[[ INPUT RECORDS open ]]
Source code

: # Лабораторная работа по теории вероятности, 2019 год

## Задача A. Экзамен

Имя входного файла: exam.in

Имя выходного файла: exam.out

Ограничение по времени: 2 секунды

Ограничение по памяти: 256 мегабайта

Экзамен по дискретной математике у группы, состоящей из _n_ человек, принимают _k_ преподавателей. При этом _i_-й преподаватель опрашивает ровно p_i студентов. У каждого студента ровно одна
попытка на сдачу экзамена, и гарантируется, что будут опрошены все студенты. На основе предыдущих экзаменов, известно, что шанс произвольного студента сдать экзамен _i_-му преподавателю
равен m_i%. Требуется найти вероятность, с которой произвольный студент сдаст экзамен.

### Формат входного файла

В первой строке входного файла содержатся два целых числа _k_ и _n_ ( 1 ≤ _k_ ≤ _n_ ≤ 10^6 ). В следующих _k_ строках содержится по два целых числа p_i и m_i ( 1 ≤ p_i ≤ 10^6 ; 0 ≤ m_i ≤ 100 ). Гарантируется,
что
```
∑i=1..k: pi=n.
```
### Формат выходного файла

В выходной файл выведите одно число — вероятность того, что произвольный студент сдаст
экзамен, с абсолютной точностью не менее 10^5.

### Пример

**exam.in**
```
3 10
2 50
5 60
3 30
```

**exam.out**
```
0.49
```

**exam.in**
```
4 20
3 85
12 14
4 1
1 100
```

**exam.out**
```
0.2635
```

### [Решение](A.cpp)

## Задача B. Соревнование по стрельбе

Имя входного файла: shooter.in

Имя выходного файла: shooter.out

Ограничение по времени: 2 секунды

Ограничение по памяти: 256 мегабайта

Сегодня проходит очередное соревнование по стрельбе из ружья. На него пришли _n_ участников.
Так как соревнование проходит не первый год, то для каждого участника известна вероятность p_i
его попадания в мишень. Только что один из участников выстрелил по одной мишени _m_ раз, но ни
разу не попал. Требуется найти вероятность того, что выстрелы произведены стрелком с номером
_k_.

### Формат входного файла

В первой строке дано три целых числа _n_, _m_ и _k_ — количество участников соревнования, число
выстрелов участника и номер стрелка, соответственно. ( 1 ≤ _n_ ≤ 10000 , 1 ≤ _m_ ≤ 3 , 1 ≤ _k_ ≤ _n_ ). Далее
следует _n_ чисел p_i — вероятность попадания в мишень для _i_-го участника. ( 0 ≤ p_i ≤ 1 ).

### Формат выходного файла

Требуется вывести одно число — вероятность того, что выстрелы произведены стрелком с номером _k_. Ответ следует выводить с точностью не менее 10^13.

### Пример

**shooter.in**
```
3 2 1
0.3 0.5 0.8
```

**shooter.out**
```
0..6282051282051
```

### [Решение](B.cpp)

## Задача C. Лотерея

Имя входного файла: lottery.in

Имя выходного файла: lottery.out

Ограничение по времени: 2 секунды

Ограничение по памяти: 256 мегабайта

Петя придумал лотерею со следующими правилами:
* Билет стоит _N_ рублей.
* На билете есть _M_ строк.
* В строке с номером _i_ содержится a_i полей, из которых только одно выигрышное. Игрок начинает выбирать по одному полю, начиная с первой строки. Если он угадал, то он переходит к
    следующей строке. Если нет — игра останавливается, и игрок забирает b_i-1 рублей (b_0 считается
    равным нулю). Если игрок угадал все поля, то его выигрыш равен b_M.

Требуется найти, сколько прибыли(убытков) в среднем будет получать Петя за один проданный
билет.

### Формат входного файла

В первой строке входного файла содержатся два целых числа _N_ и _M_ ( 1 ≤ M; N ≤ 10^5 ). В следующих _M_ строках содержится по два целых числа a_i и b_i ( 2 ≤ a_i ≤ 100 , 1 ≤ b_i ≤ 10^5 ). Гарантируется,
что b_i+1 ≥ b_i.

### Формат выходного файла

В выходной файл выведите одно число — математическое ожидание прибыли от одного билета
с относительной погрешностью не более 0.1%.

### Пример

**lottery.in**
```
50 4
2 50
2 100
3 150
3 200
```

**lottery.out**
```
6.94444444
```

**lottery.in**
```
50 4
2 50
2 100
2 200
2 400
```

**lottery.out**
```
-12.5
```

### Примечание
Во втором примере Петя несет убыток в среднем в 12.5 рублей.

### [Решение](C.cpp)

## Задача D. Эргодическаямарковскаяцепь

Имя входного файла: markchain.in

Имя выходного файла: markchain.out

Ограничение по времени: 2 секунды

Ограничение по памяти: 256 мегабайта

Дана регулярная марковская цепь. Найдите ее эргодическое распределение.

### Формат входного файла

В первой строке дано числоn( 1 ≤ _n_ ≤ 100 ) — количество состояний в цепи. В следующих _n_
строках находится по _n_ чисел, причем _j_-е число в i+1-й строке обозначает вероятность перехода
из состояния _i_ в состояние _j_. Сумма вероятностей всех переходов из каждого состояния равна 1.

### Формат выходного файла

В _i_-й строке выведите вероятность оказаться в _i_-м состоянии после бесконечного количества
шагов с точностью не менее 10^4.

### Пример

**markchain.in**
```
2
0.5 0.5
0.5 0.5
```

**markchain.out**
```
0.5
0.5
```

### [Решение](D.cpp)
[[ INPUT RECORDS closed ]]
**WHAT THE EXERCISE ASKS**
Collect the lines of the records that include the string "Если".

**EXPECTED OUTPUT**
* В строке с номером _i_ содержится a_i полей, из которых только одно выигрышное. Игрок начинает выбирать по одному полю, начиная с первой строки. Если он угадал, то он переходит к
    следующей строке. Если нет — игра останавливается, и игрок забирает b_i-1 рублей (b_0 считается
    равным нулю). Если игрок угадал все поля, то его выигрыш равен b_M.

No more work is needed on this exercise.